_SUPPLIED INFORMATION_
# # #

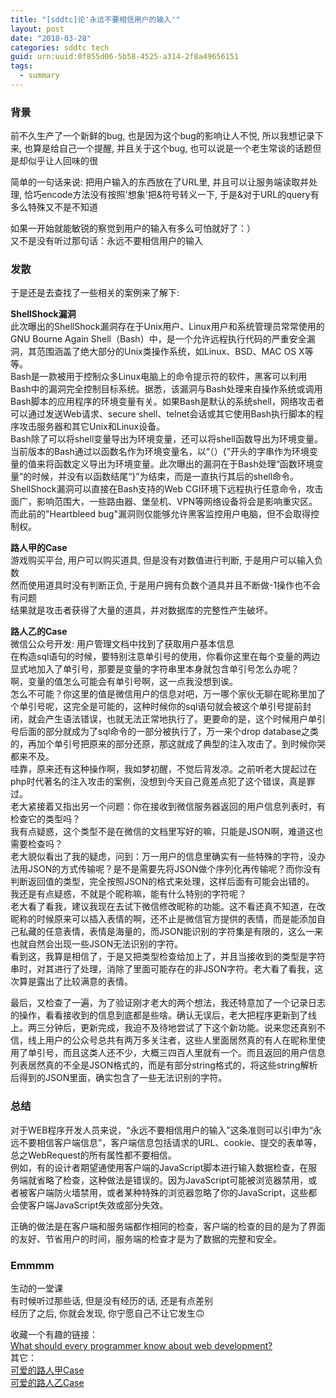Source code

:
 ```yaml
---
title: "[sddtc]论'永远不要相信用户的输入'"
layout: post
date: "2018-03-28"
categories: sddtc tech
guid: urn:uuid:0f855d06-5b58-4525-a314-2f8a49656151
tags:
  - summary
---
```


### 背景
前不久生产了一个新鲜的bug, 也是因为这个bug的影响让人不悦, 所以我想记录下来, 也算是给自己一个提醒, 并且关于这个bug, 也可以说是一个老生常谈的话题但是却似乎让人回味的很  

简单的一句话来说: 把用户输入的东西放在了URL里, 并且可以让服务端读取并处理, 恰巧encode方法没有按照'想象'把&符号转义一下, 于是&对于URL的query有多么特殊又不是不知道  
    
如果一开始就能敏锐的察觉到用户的输入有多么可怕就好了：）  
又不是没有听过那句话：永远不要相信用户的输入  

### 发散
于是还是去查找了一些相关的案例来了解下:   

**ShellShock漏洞**  
此次曝出的ShellShock漏洞存在于Unix用户、Linux用户和系统管理员常常使用的GNU Bourne Again Shell（Bash）中，是一个允许远程执行代码的严重安全漏洞，其范围涵盖了绝大部分的Unix类操作系统，如Linux、BSD、MAC OS X等等。  
Bash是一款被用于控制众多Linux电脑上的命令提示符的软件，黑客可以利用Bash中的漏洞完全控制目标系统。据悉，该漏洞与Bash处理来自操作系统或调用Bash脚本的应用程序的环境变量有关。如果Bash是默认的系统shell，网络攻击者可以通过发送Web请求、secure shell、telnet会话或其它使用Bash执行脚本的程序攻击服务器和其它Unix和Linux设备。    
Bash除了可以将shell变量导出为环境变量，还可以将shell函数导出为环境变量。当前版本的Bash通过以函数名作为环境变量名，以“（）{”开头的字串作为环境变量的值来将函数定义导出为环境变量。此次曝出的漏洞在于Bash处理“函数环境变量”的时候，并没有以函数结尾“}”为结束，而是一直执行其后的shell命令。  
ShellShock漏洞可以直接在Bash支持的Web CGI环境下远程执行任意命令，攻击面广，影响范围大，一些路由器、堡垒机、VPN等网络设备将会是影响重灾区。而此前的"Heartbleed bug"漏洞则仅能够允许黑客监控用户电脑，但不会取得控制权。  
  
**路人甲的Case**  
游戏购买平台, 用户可以购买道具, 但是没有对数值进行判断, 于是用户可以输入负数  
然而使用道具时没有判断正负, 于是用户拥有负数个道具并且不断做-1操作也不会有问题  
结果就是攻击者获得了大量的道具，并对数据库的完整性产生破坏。  

**路人乙的Case**  
微信公众号开发: 用户管理文档中找到了获取用户基本信息  
在构造sql语句的时候，要特别注意单引号的使用，你看你这里在每个变量的两边显式地加入了单引号，那要是变量的字符串里本身就包含单引号怎么办呢？  
啊，变量的值怎么可能会有单引号啊，这一点我没想到诶。  
怎么不可能？你这里的值是微信用户的信息对吧，万一哪个家伙无聊在昵称里加了个单引号呢，这完全是可能的，这种时候你的sql语句就会被这个单引号提前封闭，就会产生语法错误，也就无法正常地执行了。更要命的是，这个时候用户单引号后面的部分就成为了sql命令的一部分被执行了，万一来个drop database之类的，再加个单引号把原来的部分还原，那这就成了典型的注入攻击了。到时候你哭都来不及。  
哇靠，原来还有这种操作啊，我如梦初醒，不觉后背发凉。之前听老大提起过在php时代著名的注入攻击的案例，没想到今天自己竟差点犯了这个错误，真是罪过。  
老大紧接着又指出另一个问题：你在接收到微信服务器返回的用户信息列表时，有检查它的类型吗？  
我有点疑惑，这个类型不是在微信的文档里写好的嘛，只能是JSON啊，难道这也需要检查吗？  
老大貌似看出了我的疑虑，问到：万一用户的信息里确实有一些特殊的字符，没办法用JSON的方式传输呢？是不是需要先将JSON做个序列化再传输呢？而你没有判断返回值的类型，完全按照JSON的格式来处理，这样后面有可能会出错的。  
我还是有点疑惑，不就是个昵称嘛，能有什么特别的字符呢？  
老大看了看我，建议我现在去试下微信修改昵称的功能。这不看还真不知道，在改昵称的时候原来可以插入表情的啊，还不止是微信官方提供的表情，而是能添加自己私藏的任意表情，表情是海量的，而JSON能识别的字符集是有限的，这么一来也就自然会出现一些JSON无法识别的字符。  
看到这，我算是相信了，于是又把类型检查给加上了，并且当接收到的类型是字符串时，对其进行了处理，消除了里面可能存在的非JSON字符。老大看了看我，这次算是露出了比较满意的表情。

最后，又检查了一遍，为了验证刚才老大的两个想法，我还特意加了一个记录日志的操作，看看接收到的信息到底都是些啥。确认无误后，老大把程序更新到了线上。两三分钟后，更新完成，我迫不及待地尝试了下这个新功能。说来您还真别不信，线上用户的公众号总共有两万多关注者，这些人里面居然真的有人在昵称里使用了单引号，而且这类人还不少，大概三四百人里就有一个。而且返回的用户信息列表居然真的不全是JSON格式的，而是有部分string格式的，将这些string解析后得到的JSON里面，确实包含了一些无法识别的字符。  

### 总结  
对于WEB程序开发人员来说，“永远不要相信用户的输入”这条准则可以引申为“永远不要相信客户端信息”，客户端信息包括请求的URL、cookie、提交的表单等，总之WebRequest的所有属性都不要相信。  
例如，有的设计者期望通使用客户端的JavaScript脚本进行输入数据检查，在服务端就省略了检查，这种做法是错误的。因为JavaScript可能被浏览器禁用，或者被客户端防火墙禁用，或者某种特殊的浏览器忽略了你的JavaScript，这些都会使客户端JavaScript失效或部分失效。  
 
正确的做法是在客户端和服务端都作相同的检查，客户端的检查的目的是为了界面的友好、节省用户的时间，服务端的检查才是为了数据的完整和安全。  

### Emmmm
生动的一堂课  
有时候听过那些话, 但是没有经历的话, 还是有点差别  
经历了之后, 你就会发现, 你宁愿自己不让它发生🙃  

收藏一个有趣的链接：  
[What should every programmer know about web development?](https://softwareengineering.stackexchange.com/questions/46716/what-technical-details-should-a-programmer-of-a-web-application-consider-before)  
其它：  
[可爱的路人甲Case](http://www.cnblogs.com/kucongzhi/archive/2010/07/12/1775796.html)  
[可爱的路人乙Case](https://coolboygym.github.io/2017/11/03/do-not-trust-user-input/)
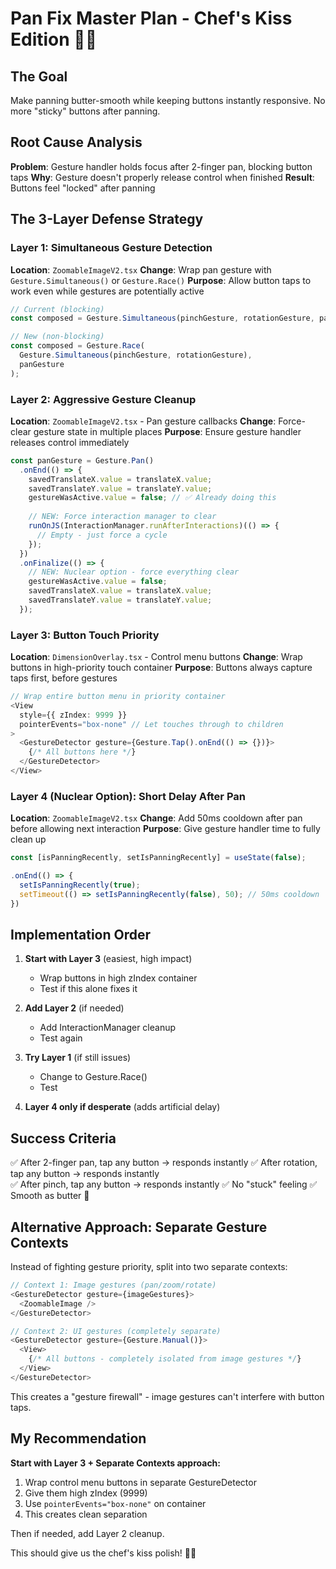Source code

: # Pan Fix Master Plan - Chef's Kiss Edition 🤌✨

## The Goal
Make panning butter-smooth while keeping buttons instantly responsive. No more "sticky" buttons after panning.

## Root Cause Analysis
**Problem**: Gesture handler holds focus after 2-finger pan, blocking button taps
**Why**: Gesture doesn't properly release control when finished
**Result**: Buttons feel "locked" after panning

## The 3-Layer Defense Strategy

### Layer 1: Simultaneous Gesture Detection
**Location**: `ZoomableImageV2.tsx`
**Change**: Wrap pan gesture with `Gesture.Simultaneous()` or `Gesture.Race()`
**Purpose**: Allow button taps to work even while gestures are potentially active

```typescript
// Current (blocking)
const composed = Gesture.Simultaneous(pinchGesture, rotationGesture, panGesture);

// New (non-blocking)
const composed = Gesture.Race(
  Gesture.Simultaneous(pinchGesture, rotationGesture),
  panGesture
);
```

### Layer 2: Aggressive Gesture Cleanup
**Location**: `ZoomableImageV2.tsx` - Pan gesture callbacks
**Change**: Force-clear gesture state in multiple places
**Purpose**: Ensure gesture handler releases control immediately

```typescript
const panGesture = Gesture.Pan()
  .onEnd(() => {
    savedTranslateX.value = translateX.value;
    savedTranslateY.value = translateY.value;
    gestureWasActive.value = false; // ✅ Already doing this
    
    // NEW: Force interaction manager to clear
    runOnJS(InteractionManager.runAfterInteractions)(() => {
      // Empty - just force a cycle
    });
  })
  .onFinalize(() => {
    // NEW: Nuclear option - force everything clear
    gestureWasActive.value = false;
    savedTranslateX.value = translateX.value;
    savedTranslateY.value = translateY.value;
  });
```

### Layer 3: Button Touch Priority
**Location**: `DimensionOverlay.tsx` - Control menu buttons
**Change**: Wrap buttons in high-priority touch container
**Purpose**: Buttons always capture taps first, before gestures

```typescript
// Wrap entire button menu in priority container
<View 
  style={{ zIndex: 9999 }}
  pointerEvents="box-none" // Let touches through to children
>
  <GestureDetector gesture={Gesture.Tap().onEnd(() => {})}>
    {/* All buttons here */}
  </GestureDetector>
</View>
```

### Layer 4 (Nuclear Option): Short Delay After Pan
**Location**: `ZoomableImageV2.tsx`
**Change**: Add 50ms cooldown after pan before allowing next interaction
**Purpose**: Give gesture handler time to fully clean up

```typescript
const [isPanningRecently, setIsPanningRecently] = useState(false);

.onEnd(() => {
  setIsPanningRecently(true);
  setTimeout(() => setIsPanningRecently(false), 50); // 50ms cooldown
})
```

## Implementation Order

1. **Start with Layer 3** (easiest, high impact)
   - Wrap buttons in high zIndex container
   - Test if this alone fixes it

2. **Add Layer 2** (if needed)
   - Add InteractionManager cleanup
   - Test again

3. **Try Layer 1** (if still issues)
   - Change to Gesture.Race()
   - Test

4. **Layer 4 only if desperate** (adds artificial delay)

## Success Criteria
✅ After 2-finger pan, tap any button → responds instantly
✅ After rotation, tap any button → responds instantly  
✅ After pinch, tap any button → responds instantly
✅ No "stuck" feeling
✅ Smooth as butter 🧈

## Alternative Approach: Separate Gesture Contexts

Instead of fighting gesture priority, split into two separate contexts:

```typescript
// Context 1: Image gestures (pan/zoom/rotate)
<GestureDetector gesture={imageGestures}>
  <ZoomableImage />
</GestureDetector>

// Context 2: UI gestures (completely separate)
<GestureDetector gesture={Gesture.Manual()}>
  <View>
    {/* All buttons - completely isolated from image gestures */}
  </View>
</GestureDetector>
```

This creates a "gesture firewall" - image gestures can't interfere with button taps.

## My Recommendation

**Start with Layer 3 + Separate Contexts approach:**
1. Wrap control menu buttons in separate GestureDetector
2. Give them high zIndex (9999)
3. Use `pointerEvents="box-none"` on container
4. This creates clean separation

Then if needed, add Layer 2 cleanup.

This should give us the chef's kiss polish! 🤌✨
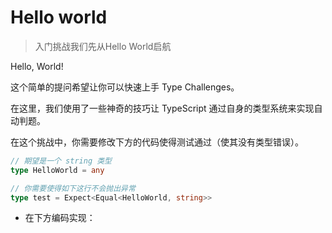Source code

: <script setup>
const helloWord = `/* _____________ 你的代码 _____________ */

type HelloWorld = any // expected to be a string


/* _____________ 测试用例 _____________ */
import type { Equal, Expect, NotAny } from '@type-challenges/utils'

type cases = [
  Expect<NotAny<HelloWorld>>,
  Expect<Equal<HelloWorld, string>>,
]`;
</script>

# Hello world

> 入门挑战我们先从Hello World启航

Hello, World!

这个简单的提问希望让你可以快速上手 Type Challenges。

在这里，我们使用了一些神奇的技巧让 TypeScript 通过自身的类型系统来实现自动判题。

在这个挑战中，你需要修改下方的代码使得测试通过（使其没有类型错误）。


```ts
// 期望是一个 string 类型
type HelloWorld = any
```

```ts
// 你需要使得如下这行不会抛出异常
type test = Expect<Equal<HelloWorld, string>>

```

* 在下方编码实现：


<MonacoEditor :value="helloWord" :filename="'helloWord'"/>
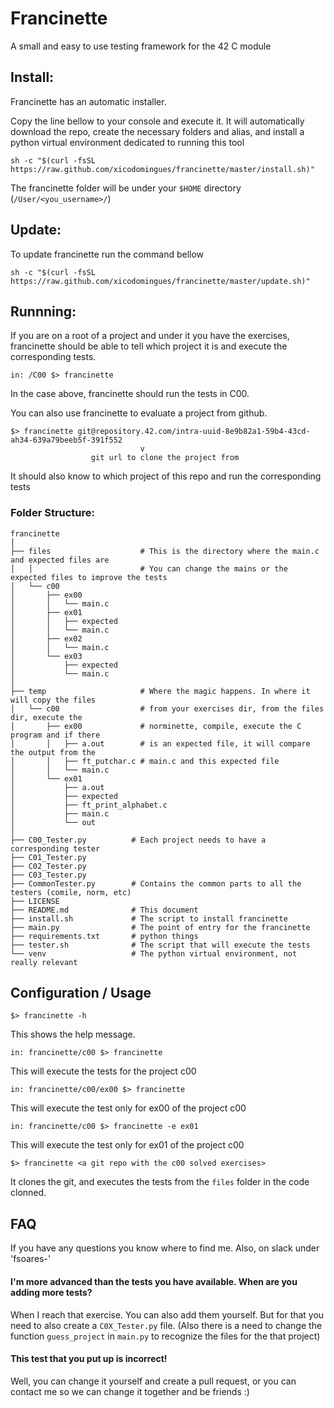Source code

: # Francinette
A small and easy to use testing framework for the 42 C module

## Install:
Francinette has an automatic installer.

Copy the line bellow to your console and execute it. It will automatically download the repo,
create the necessary folders and alias, and install a python virtual environment dedicated to running this tool

```
sh -c "$(curl -fsSL https://raw.github.com/xicodomingues/francinette/master/install.sh)"
```

The francinette folder will be under your `$HOME` directory (`/User/<you_username>/`)

## Update:
To update francinette run the command bellow

```
sh -c "$(curl -fsSL https://raw.github.com/xicodomingues/francinette/master/update.sh)"
```

## Runnning:

If you are on a root of a project and under it you have the exercises, francinette should be
able to tell which project it is and execute the corresponding tests.

```
in: /C00 $> francinette
```

In the case above, francinette should run the tests in C00.

You can also use francinette to evaluate a project from github.

```
$> francinette git@repository.42.com/intra-uuid-8e9b82a1-59b4-43cd-ah34-639a79beeb5f-391f552
                             v
                  git url to clone the project from
```

It should also know to which project of this repo and run the corresponding tests

### Folder Structure:
```
francinette
│
├── files                    # This is the directory where the main.c and expected files are
│   │                        # You can change the mains or the expected files to improve the tests
│   └── c00
│       ├── ex00
│       │   └── main.c
│       ├── ex01
│       │   ├── expected
│       │   └── main.c
│       ├── ex02
│       │   └── main.c
│       └── ex03
│           ├── expected
│           └── main.c
│
├── temp                     # Where the magic happens. In where it will copy the files
│   └── c00                  # from your exercises dir, from the files dir, execute the
│       ├── ex00             # norminette, compile, execute the C program and if there
│       │   ├── a.out        # is an expected file, it will compare the output from the
│       │   ├── ft_putchar.c # main.c and this expected file
│       │   └── main.c
│       └── ex01
│           ├── a.out
│           ├── expected
│           ├── ft_print_alphabet.c
│           ├── main.c
│           └── out
│
├── C00_Tester.py          # Each project needs to have a corresponding tester
├── C01_Tester.py
├── C02_Tester.py
├── C03_Tester.py
├── CommonTester.py        # Contains the common parts to all the testers (comile, norm, etc)
├── LICENSE
├── README.md              # This document
├── install.sh             # The script to install francinette
├── main.py                # The point of entry for the francinette
├── requirements.txt       # python things
├── tester.sh              # The script that will execute the tests
└── venv                   # The python virtual environment, not really relevant
```

## Configuration / Usage

```
$> francinette -h
```
This shows the help message.

```
in: francinette/c00 $> francinette
```

This will execute the tests for the project c00

```
in: francinette/c00/ex00 $> francinette
```

This will execute the test only for ex00 of the project c00


```
in: francinette/c00 $> francinette -e ex01
```

This will execute the test only for ex01 of the project c00

```
$> francinette <a git repo with the c00 solved exercises>
```

It clones the git, and executes the tests from the `files` folder in the code clonned.


## FAQ

If you have any questions you know where to find me. Also, on slack under 'fsoares-'

#### I'm more advanced than the tests you have available. When are you adding more tests?

When I reach that exercise. You can also add them yourself. But for that you need to also
create a `C0X_Tester.py` file. (Also there is a need to change the function `guess_project`
in `main.py` to recognize the files for the that project)

#### This test that you put up is incorrect!

Well, you can change it yourself and create a pull request, or you can contact me so we can
change it together and be friends :)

# # #

_EXERCISE INSTRUCTIONS_
Scan the material above for the string "butter", returning each line that contains it.

_TASK RESULT_
Make panning butter-smooth while keeping buttons instantly responsive. No more "sticky" buttons after panning.
✅ Smooth as butter 🧈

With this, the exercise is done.